> **The records**

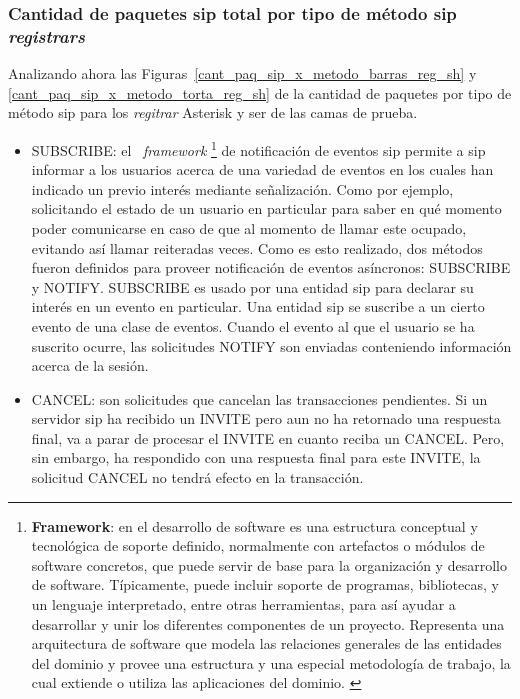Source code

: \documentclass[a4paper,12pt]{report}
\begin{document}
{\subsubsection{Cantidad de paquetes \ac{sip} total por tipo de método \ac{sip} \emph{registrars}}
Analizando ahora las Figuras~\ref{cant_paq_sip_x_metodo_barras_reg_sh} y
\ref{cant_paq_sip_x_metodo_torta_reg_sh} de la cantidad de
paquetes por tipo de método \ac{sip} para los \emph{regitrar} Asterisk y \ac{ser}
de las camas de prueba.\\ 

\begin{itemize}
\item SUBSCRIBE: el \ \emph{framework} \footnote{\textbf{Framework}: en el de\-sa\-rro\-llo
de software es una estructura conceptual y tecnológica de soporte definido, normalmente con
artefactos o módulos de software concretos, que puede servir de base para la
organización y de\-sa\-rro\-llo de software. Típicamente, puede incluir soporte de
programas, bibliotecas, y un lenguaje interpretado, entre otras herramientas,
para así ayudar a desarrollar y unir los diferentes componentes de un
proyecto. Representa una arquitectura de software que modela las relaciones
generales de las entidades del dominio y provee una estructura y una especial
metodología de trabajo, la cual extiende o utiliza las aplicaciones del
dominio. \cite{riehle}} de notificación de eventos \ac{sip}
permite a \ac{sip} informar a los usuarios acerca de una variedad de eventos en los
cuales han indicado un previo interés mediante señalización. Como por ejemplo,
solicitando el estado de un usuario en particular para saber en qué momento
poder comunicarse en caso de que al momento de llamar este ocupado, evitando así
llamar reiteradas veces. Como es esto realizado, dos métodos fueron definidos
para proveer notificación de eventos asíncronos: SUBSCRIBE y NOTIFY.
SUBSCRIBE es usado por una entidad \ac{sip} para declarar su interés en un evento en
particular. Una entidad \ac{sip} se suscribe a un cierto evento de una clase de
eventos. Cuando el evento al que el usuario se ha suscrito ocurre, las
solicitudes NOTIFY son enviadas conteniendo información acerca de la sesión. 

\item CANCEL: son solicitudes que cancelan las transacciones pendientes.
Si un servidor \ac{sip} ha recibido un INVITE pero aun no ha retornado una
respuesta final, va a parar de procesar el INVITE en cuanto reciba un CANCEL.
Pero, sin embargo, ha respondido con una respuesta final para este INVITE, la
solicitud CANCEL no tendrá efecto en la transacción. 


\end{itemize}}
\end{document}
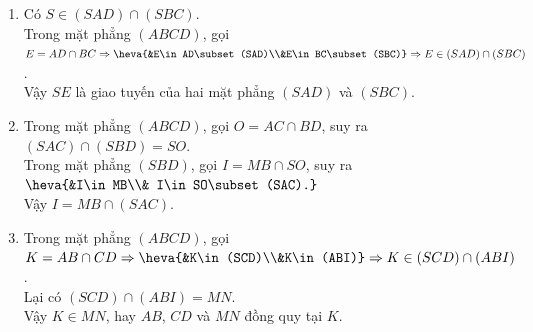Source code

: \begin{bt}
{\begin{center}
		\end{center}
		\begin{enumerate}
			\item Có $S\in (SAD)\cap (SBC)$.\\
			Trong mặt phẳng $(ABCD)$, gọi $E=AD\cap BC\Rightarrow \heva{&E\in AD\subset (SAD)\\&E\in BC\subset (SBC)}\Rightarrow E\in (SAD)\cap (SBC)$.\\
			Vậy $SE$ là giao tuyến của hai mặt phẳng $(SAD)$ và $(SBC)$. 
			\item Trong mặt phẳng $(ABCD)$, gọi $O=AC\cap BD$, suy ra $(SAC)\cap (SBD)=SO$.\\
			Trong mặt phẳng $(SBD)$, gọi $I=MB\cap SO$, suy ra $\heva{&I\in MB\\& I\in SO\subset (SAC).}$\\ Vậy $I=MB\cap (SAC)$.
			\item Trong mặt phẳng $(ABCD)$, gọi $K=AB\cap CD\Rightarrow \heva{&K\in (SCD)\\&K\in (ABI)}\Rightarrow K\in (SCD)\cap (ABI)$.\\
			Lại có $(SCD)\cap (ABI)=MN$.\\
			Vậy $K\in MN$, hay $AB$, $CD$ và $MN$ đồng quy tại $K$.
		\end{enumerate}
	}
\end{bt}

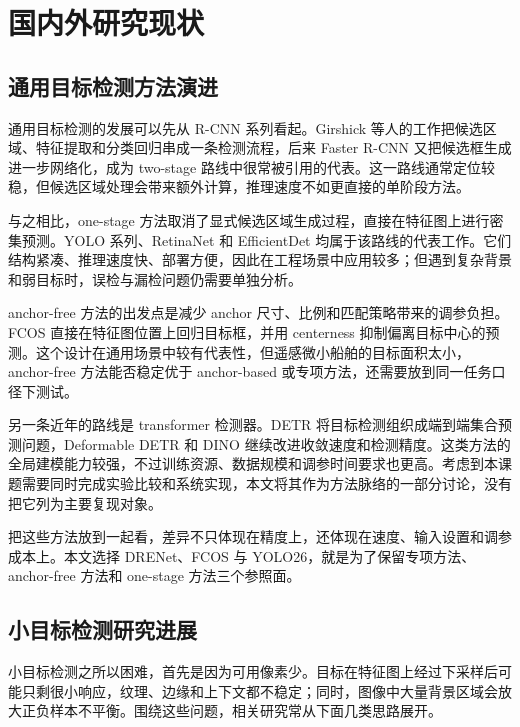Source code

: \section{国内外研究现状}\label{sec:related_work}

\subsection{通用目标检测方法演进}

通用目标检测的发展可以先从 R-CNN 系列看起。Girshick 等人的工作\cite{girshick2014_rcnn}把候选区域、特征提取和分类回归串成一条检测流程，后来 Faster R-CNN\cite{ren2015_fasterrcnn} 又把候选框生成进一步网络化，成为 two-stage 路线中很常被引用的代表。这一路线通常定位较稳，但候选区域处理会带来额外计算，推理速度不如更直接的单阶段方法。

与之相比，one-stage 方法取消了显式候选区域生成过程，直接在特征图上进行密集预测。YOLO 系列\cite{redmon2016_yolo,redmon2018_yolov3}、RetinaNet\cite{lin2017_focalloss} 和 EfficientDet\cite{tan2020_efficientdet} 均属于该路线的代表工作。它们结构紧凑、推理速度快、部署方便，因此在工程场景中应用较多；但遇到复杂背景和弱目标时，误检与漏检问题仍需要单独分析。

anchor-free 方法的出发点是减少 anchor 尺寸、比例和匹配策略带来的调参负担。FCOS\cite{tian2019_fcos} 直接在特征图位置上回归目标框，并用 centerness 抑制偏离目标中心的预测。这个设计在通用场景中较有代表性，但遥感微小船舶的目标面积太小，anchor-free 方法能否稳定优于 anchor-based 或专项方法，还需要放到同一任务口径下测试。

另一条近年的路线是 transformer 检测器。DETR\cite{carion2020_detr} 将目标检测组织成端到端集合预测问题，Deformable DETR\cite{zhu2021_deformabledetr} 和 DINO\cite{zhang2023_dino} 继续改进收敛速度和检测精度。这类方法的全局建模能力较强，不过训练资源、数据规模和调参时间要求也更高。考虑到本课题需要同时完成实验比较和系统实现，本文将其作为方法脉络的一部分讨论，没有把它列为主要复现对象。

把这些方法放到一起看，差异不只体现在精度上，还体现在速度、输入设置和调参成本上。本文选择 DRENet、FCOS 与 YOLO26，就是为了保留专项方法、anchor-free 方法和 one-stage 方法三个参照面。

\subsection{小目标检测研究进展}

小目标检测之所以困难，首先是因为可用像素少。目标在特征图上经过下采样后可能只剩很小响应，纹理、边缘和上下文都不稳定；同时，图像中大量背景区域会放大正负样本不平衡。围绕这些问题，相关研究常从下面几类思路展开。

> **Problem statement**
If a line holds a picture, skip the picture and transcribe the rest of the material exactly.

> **Written reply**
Source code

: \documentclass[a4paper,12pt]{report}
\begin{document}
{\subsubsection{Cantidad de paquetes \ac{sip} total por tipo de método \ac{sip} \emph{registrars}}
Analizando ahora las Figuras~\ref{cant_paq_sip_x_metodo_barras_reg_sh} y
\ref{cant_paq_sip_x_metodo_torta_reg_sh} de la cantidad de
paquetes por tipo de método \ac{sip} para los \emph{regitrar} Asterisk y \ac{ser}
de las camas de prueba.\\ 

\begin{itemize}
\item SUBSCRIBE: el \ \emph{framework} \footnote{\textbf{Framework}: en el de\-sa\-rro\-llo
de software es una estructura conceptual y tecnológica de soporte definido, normalmente con
artefactos o módulos de software concretos, que puede servir de base para la
organización y de\-sa\-rro\-llo de software. Típicamente, puede incluir soporte de
programas, bibliotecas, y un lenguaje interpretado, entre otras herramientas,
para así ayudar a desarrollar y unir los diferentes componentes de un
proyecto. Representa una arquitectura de software que modela las relaciones
generales de las entidades del dominio y provee una estructura y una especial
metodología de trabajo, la cual extiende o utiliza las aplicaciones del
dominio. \cite{riehle}} de notificación de eventos \ac{sip}
permite a \ac{sip} informar a los usuarios acerca de una variedad de eventos en los
cuales han indicado un previo interés mediante señalización. Como por ejemplo,
solicitando el estado de un usuario en particular para saber en qué momento
poder comunicarse en caso de que al momento de llamar este ocupado, evitando así
llamar reiteradas veces. Como es esto realizado, dos métodos fueron definidos
para proveer notificación de eventos asíncronos: SUBSCRIBE y NOTIFY.
SUBSCRIBE es usado por una entidad \ac{sip} para declarar su interés en un evento en
particular. Una entidad \ac{sip} se suscribe a un cierto evento de una clase de
eventos. Cuando el evento al que el usuario se ha suscrito ocurre, las
solicitudes NOTIFY son enviadas conteniendo información acerca de la sesión. 

\item CANCEL: son solicitudes que cancelan las transacciones pendientes.
Si un servidor \ac{sip} ha recibido un INVITE pero aun no ha retornado una
respuesta final, va a parar de procesar el INVITE en cuanto reciba un CANCEL.
Pero, sin embargo, ha respondido con una respuesta final para este INVITE, la
solicitud CANCEL no tendrá efecto en la transacción. 


\end{itemize}}
\end{document}
Source code

: \begin{bt}
{\begin{center}
		\end{center}
		\begin{enumerate}
			\item Có $S\in (SAD)\cap (SBC)$.\\
			Trong mặt phẳng $(ABCD)$, gọi $E=AD\cap BC\Rightarrow \heva{&E\in AD\subset (SAD)\\&E\in BC\subset (SBC)}\Rightarrow E\in (SAD)\cap (SBC)$.\\
			Vậy $SE$ là giao tuyến của hai mặt phẳng $(SAD)$ và $(SBC)$. 
			\item Trong mặt phẳng $(ABCD)$, gọi $O=AC\cap BD$, suy ra $(SAC)\cap (SBD)=SO$.\\
			Trong mặt phẳng $(SBD)$, gọi $I=MB\cap SO$, suy ra $\heva{&I\in MB\\& I\in SO\subset (SAC).}$\\ Vậy $I=MB\cap (SAC)$.
			\item Trong mặt phẳng $(ABCD)$, gọi $K=AB\cap CD\Rightarrow \heva{&K\in (SCD)\\&K\in (ABI)}\Rightarrow K\in (SCD)\cap (ABI)$.\\
			Lại có $(SCD)\cap (ABI)=MN$.\\
			Vậy $K\in MN$, hay $AB$, $CD$ và $MN$ đồng quy tại $K$.
		\end{enumerate}
	}
\end{bt}

Source code

: \section{国内外研究现状}\label{sec:related_work}

\subsection{通用目标检测方法演进}

通用目标检测的发展可以先从 R-CNN 系列看起。Girshick 等人的工作\cite{girshick2014_rcnn}把候选区域、特征提取和分类回归串成一条检测流程，后来 Faster R-CNN\cite{ren2015_fasterrcnn} 又把候选框生成进一步网络化，成为 two-stage 路线中很常被引用的代表。这一路线通常定位较稳，但候选区域处理会带来额外计算，推理速度不如更直接的单阶段方法。

与之相比，one-stage 方法取消了显式候选区域生成过程，直接在特征图上进行密集预测。YOLO 系列\cite{redmon2016_yolo,redmon2018_yolov3}、RetinaNet\cite{lin2017_focalloss} 和 EfficientDet\cite{tan2020_efficientdet} 均属于该路线的代表工作。它们结构紧凑、推理速度快、部署方便，因此在工程场景中应用较多；但遇到复杂背景和弱目标时，误检与漏检问题仍需要单独分析。

anchor-free 方法的出发点是减少 anchor 尺寸、比例和匹配策略带来的调参负担。FCOS\cite{tian2019_fcos} 直接在特征图位置上回归目标框，并用 centerness 抑制偏离目标中心的预测。这个设计在通用场景中较有代表性，但遥感微小船舶的目标面积太小，anchor-free 方法能否稳定优于 anchor-based 或专项方法，还需要放到同一任务口径下测试。

另一条近年的路线是 transformer 检测器。DETR\cite{carion2020_detr} 将目标检测组织成端到端集合预测问题，Deformable DETR\cite{zhu2021_deformabledetr} 和 DINO\cite{zhang2023_dino} 继续改进收敛速度和检测精度。这类方法的全局建模能力较强，不过训练资源、数据规模和调参时间要求也更高。考虑到本课题需要同时完成实验比较和系统实现，本文将其作为方法脉络的一部分讨论，没有把它列为主要复现对象。

把这些方法放到一起看，差异不只体现在精度上，还体现在速度、输入设置和调参成本上。本文选择 DRENet、FCOS 与 YOLO26，就是为了保留专项方法、anchor-free 方法和 one-stage 方法三个参照面。

\subsection{小目标检测研究进展}

小目标检测之所以困难，首先是因为可用像素少。目标在特征图上经过下采样后可能只剩很小响应，纹理、边缘和上下文都不稳定；同时，图像中大量背景区域会放大正负样本不平衡。围绕这些问题，相关研究常从下面几类思路展开。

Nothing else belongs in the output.